Work instructions
When you write the records again, keep every line exactly as it was.

──────

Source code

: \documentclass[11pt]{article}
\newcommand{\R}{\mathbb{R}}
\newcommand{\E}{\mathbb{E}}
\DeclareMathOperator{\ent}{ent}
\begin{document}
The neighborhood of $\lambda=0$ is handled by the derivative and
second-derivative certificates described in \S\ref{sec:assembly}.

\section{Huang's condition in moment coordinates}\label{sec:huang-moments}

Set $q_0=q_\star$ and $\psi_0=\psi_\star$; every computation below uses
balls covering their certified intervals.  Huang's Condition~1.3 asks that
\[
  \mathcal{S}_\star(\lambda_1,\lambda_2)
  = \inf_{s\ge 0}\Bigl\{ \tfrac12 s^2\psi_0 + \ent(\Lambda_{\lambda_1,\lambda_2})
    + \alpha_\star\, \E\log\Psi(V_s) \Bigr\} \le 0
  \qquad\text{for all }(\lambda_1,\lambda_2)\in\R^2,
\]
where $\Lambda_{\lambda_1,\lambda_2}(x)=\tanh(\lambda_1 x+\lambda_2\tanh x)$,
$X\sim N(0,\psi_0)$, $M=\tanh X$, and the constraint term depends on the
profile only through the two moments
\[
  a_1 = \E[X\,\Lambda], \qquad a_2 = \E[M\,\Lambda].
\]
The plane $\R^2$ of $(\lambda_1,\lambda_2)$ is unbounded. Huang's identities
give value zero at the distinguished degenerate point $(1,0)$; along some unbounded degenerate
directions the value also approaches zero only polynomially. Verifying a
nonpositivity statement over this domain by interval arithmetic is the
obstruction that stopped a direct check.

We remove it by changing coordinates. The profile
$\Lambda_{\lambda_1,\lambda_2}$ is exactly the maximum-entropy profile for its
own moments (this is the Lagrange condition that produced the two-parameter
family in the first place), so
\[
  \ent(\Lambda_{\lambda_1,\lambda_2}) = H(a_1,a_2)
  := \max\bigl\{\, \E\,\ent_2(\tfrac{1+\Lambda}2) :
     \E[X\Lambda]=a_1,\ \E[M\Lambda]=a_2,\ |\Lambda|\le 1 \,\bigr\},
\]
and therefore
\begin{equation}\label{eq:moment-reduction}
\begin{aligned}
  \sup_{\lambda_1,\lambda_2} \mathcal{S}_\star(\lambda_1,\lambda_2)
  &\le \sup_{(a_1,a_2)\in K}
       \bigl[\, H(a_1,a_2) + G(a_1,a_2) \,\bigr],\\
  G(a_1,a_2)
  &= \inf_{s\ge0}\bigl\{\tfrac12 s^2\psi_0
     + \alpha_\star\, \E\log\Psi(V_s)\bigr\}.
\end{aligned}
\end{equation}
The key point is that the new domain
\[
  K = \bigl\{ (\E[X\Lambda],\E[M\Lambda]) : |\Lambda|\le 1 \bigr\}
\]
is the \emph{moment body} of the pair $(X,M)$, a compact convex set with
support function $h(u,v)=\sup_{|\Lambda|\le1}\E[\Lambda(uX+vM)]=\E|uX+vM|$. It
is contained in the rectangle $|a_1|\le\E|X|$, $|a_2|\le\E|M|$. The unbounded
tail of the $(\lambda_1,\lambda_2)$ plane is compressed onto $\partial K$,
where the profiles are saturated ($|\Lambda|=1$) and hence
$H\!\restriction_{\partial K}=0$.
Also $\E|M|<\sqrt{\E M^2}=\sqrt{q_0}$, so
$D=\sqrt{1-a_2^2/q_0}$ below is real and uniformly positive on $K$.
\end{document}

──────

Solution to the problem
Source code

: \documentclass[11pt]{article}
\newcommand{\R}{\mathbb{R}}
\newcommand{\E}{\mathbb{E}}
\DeclareMathOperator{\ent}{ent}
\begin{document}
The neighborhood of $\lambda=0$ is handled by the derivative and
second-derivative certificates described in \S\ref{sec:assembly}.

\section{Huang's condition in moment coordinates}\label{sec:huang-moments}

Set $q_0=q_\star$ and $\psi_0=\psi_\star$; every computation below uses
balls covering their certified intervals.  Huang's Condition~1.3 asks that
\[
  \mathcal{S}_\star(\lambda_1,\lambda_2)
  = \inf_{s\ge 0}\Bigl\{ \tfrac12 s^2\psi_0 + \ent(\Lambda_{\lambda_1,\lambda_2})
    + \alpha_\star\, \E\log\Psi(V_s) \Bigr\} \le 0
  \qquad\text{for all }(\lambda_1,\lambda_2)\in\R^2,
\]
where $\Lambda_{\lambda_1,\lambda_2}(x)=\tanh(\lambda_1 x+\lambda_2\tanh x)$,
$X\sim N(0,\psi_0)$, $M=\tanh X$, and the constraint term depends on the
profile only through the two moments
\[
  a_1 = \E[X\,\Lambda], \qquad a_2 = \E[M\,\Lambda].
\]
The plane $\R^2$ of $(\lambda_1,\lambda_2)$ is unbounded. Huang's identities
give value zero at the distinguished degenerate point $(1,0)$; along some unbounded degenerate
directions the value also approaches zero only polynomially. Verifying a
nonpositivity statement over this domain by interval arithmetic is the
obstruction that stopped a direct check.

We remove it by changing coordinates. The profile
$\Lambda_{\lambda_1,\lambda_2}$ is exactly the maximum-entropy profile for its
own moments (this is the Lagrange condition that produced the two-parameter
family in the first place), so
\[
  \ent(\Lambda_{\lambda_1,\lambda_2}) = H(a_1,a_2)
  := \max\bigl\{\, \E\,\ent_2(\tfrac{1+\Lambda}2) :
     \E[X\Lambda]=a_1,\ \E[M\Lambda]=a_2,\ |\Lambda|\le 1 \,\bigr\},
\]
and therefore
\begin{equation}\label{eq:moment-reduction}
\begin{aligned}
  \sup_{\lambda_1,\lambda_2} \mathcal{S}_\star(\lambda_1,\lambda_2)
  &\le \sup_{(a_1,a_2)\in K}
       \bigl[\, H(a_1,a_2) + G(a_1,a_2) \,\bigr],\\
  G(a_1,a_2)
  &= \inf_{s\ge0}\bigl\{\tfrac12 s^2\psi_0
     + \alpha_\star\, \E\log\Psi(V_s)\bigr\}.
\end{aligned}
\end{equation}
The key point is that the new domain
\[
  K = \bigl\{ (\E[X\Lambda],\E[M\Lambda]) : |\Lambda|\le 1 \bigr\}
\]
is the \emph{moment body} of the pair $(X,M)$, a compact convex set with
support function $h(u,v)=\sup_{|\Lambda|\le1}\E[\Lambda(uX+vM)]=\E|uX+vM|$. It
is contained in the rectangle $|a_1|\le\E|X|$, $|a_2|\le\E|M|$. The unbounded
tail of the $(\lambda_1,\lambda_2)$ plane is compressed onto $\partial K$,
where the profiles are saturated ($|\Lambda|=1$) and hence
$H\!\restriction_{\partial K}=0$.
Also $\E|M|<\sqrt{\E M^2}=\sqrt{q_0}$, so
$D=\sqrt{1-a_2^2/q_0}$ below is real and uniformly positive on $K$.
\end{document}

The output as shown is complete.